▸ Aim of the exercise: Could you repeat, exactly and with no pictures, only the lines from the start of the records through the line containing "additional holomorphic first-jet"?

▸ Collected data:
________________
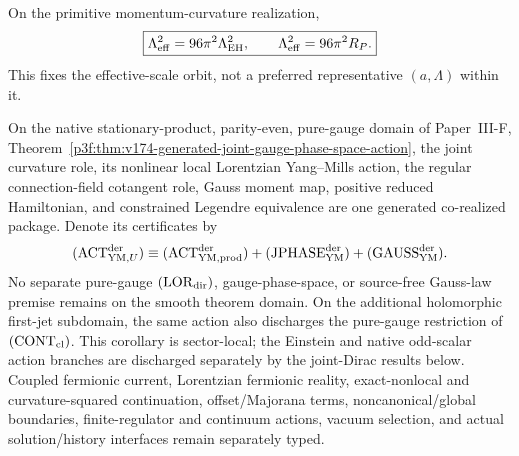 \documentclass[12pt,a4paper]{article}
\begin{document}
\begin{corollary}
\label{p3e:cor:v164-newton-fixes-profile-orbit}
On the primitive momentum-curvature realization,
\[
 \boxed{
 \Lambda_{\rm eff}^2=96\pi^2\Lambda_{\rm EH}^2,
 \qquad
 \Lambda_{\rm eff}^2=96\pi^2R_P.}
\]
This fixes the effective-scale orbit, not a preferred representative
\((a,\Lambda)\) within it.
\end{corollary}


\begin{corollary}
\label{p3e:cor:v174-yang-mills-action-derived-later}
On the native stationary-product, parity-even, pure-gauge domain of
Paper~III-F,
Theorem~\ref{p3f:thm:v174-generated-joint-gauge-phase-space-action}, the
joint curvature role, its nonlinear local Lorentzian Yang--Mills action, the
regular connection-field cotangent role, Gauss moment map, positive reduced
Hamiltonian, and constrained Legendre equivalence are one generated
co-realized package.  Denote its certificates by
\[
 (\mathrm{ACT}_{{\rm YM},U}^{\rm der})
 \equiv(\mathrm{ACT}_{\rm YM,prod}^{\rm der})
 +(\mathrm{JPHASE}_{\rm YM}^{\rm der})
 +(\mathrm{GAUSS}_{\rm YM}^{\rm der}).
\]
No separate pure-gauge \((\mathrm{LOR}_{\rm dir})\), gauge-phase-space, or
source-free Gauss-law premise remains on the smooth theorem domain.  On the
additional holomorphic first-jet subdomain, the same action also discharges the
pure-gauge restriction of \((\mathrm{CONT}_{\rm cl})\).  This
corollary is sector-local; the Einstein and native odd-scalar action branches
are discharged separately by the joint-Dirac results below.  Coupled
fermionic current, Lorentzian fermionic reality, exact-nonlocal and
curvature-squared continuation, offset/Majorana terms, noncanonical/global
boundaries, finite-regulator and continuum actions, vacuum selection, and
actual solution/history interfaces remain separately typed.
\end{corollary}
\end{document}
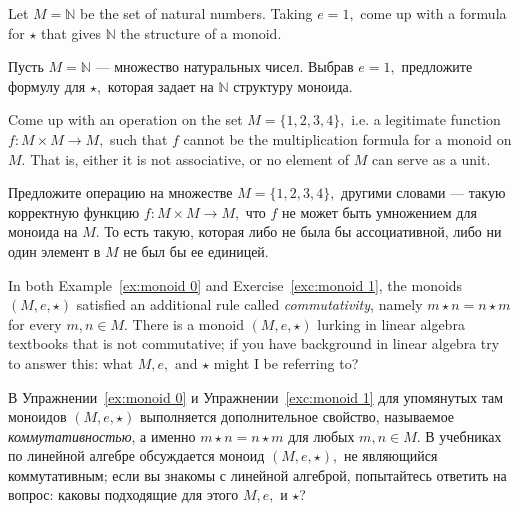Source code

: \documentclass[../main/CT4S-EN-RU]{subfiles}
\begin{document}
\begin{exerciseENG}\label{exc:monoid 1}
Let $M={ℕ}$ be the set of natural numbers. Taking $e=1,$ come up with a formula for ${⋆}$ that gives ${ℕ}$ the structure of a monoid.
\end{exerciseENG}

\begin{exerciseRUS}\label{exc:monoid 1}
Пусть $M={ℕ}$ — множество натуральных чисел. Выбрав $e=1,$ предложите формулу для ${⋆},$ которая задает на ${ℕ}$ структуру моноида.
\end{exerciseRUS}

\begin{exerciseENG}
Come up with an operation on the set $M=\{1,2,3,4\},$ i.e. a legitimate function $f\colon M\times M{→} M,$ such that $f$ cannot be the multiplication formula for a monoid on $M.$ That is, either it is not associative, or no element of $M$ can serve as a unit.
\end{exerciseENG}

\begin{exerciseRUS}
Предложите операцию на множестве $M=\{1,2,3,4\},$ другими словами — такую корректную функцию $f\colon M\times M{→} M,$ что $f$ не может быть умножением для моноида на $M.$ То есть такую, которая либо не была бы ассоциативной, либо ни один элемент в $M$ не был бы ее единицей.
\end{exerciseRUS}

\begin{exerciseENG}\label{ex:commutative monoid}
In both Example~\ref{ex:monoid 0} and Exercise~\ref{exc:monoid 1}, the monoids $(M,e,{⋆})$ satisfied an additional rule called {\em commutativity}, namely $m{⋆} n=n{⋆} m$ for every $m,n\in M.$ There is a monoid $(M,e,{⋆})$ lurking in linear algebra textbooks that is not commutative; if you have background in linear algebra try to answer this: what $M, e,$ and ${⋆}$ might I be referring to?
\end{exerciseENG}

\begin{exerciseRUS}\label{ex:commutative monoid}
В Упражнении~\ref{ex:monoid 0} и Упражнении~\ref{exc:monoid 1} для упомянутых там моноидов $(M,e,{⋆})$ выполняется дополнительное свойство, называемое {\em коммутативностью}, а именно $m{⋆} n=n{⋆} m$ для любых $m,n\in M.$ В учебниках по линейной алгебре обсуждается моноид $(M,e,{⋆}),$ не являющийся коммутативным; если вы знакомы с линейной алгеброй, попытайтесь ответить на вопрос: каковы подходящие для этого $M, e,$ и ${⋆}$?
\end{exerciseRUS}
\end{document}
________________
▸ Answer below:
 \documentclass[12pt,a4paper]{article}
\begin{document}
\begin{corollary}
\label{p3e:cor:v164-newton-fixes-profile-orbit}
On the primitive momentum-curvature realization,
\[
 \boxed{
 \Lambda_{\rm eff}^2=96\pi^2\Lambda_{\rm EH}^2,
 \qquad
 \Lambda_{\rm eff}^2=96\pi^2R_P.}
\]
This fixes the effective-scale orbit, not a preferred representative
\((a,\Lambda)\) within it.
\end{corollary}


\begin{corollary}
\label{p3e:cor:v174-yang-mills-action-derived-later}
On the native stationary-product, parity-even, pure-gauge domain of
Paper~III-F,
Theorem~\ref{p3f:thm:v174-generated-joint-gauge-phase-space-action}, the
joint curvature role, its nonlinear local Lorentzian Yang--Mills action, the
regular connection-field cotangent role, Gauss moment map, positive reduced
Hamiltonian, and constrained Legendre equivalence are one generated
co-realized package.  Denote its certificates by
\[
 (\mathrm{ACT}_{{\rm YM},U}^{\rm der})
 \equiv(\mathrm{ACT}_{\rm YM,prod}^{\rm der})
 +(\mathrm{JPHASE}_{\rm YM}^{\rm der})
 +(\mathrm{GAUSS}_{\rm YM}^{\rm der}).
\]
No separate pure-gauge \((\mathrm{LOR}_{\rm dir})\), gauge-phase-space, or
source-free Gauss-law premise remains on the smooth theorem domain.  On the
additional holomorphic first-jet subdomain, the same action also discharges the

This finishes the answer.